Thursday, March 24, 2005

Fear the Draft



Lektüre: Siegfried Lenz, Der Verlust

Tagesmenü: Meijer brand macaroni and cheese (imported from home), an orange, tap water

Nervensäge: missing the last bus home from Bautzen


When my father was in high school, he was afraid of the Draft.

This was toward the end of the Vietnam War, and he knew that if his number came up, he could be shipped off to Southeast Asia, where he’d be expected to kill people. And where people would try to kill him, too. So his fear of the Draft was quite rational.

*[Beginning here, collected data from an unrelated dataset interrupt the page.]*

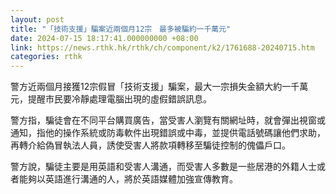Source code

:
 ```yaml
---
layout: post
title: "「技術支援」騙案近兩個月12宗　最多被騙約一千萬元"
date: 2024-07-15 18:17:41.000000000 +08:00
link: https://news.rthk.hk/rthk/ch/component/k2/1761688-20240715.htm
categories: rthk
---
```


警方近兩個月接獲12宗假冒「技術支援」騙案，最大一宗損失金額大約一千萬元，提醒市民要冷靜處理電腦出現的虛假錯誤訊息。

警方指，騙徒會在不同平台購買廣告，當受害人瀏覽有關網址時，就會彈出視窗或通知，指他的操作系統或防毒軟件出現錯誤或中毒，並提供電話號碼讓他們求助，再轉介給偽冒執法人員，誘使受害人將款項轉移至騙徒控制的傀儡戶口。

警方說，騙徒主要是用英語和受害人溝通，而受害人多數是一些居港的外籍人士或者能夠以英語進行溝通的人，將於英語媒體加強宣傳教育。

Similarly, about the time when Georgie Bush was getting ready to settle his personal grudge against Saddam Hussein (“He tried to kill my dad!”), my then-eighteen-year-old brother started to get nervous. Really he didn’t have that much to worry about, since a youth spent on skateboards and stunt bicycles left him with so many improperly-healed broken bones that the military would have no choice but to offer him a cushy desk job. But, just in case the Draft came calling, he made an agreement with his buddy Nathan. Should my brother’s number come up, Nathan’s orders were to whack him in the feet with a hammer until they broke again. (I should point out that this would not be as painful as it sounds. My brother has nerve damage in both of his feet. A truck drove over one of them recently, and he didn’t feel a thing.)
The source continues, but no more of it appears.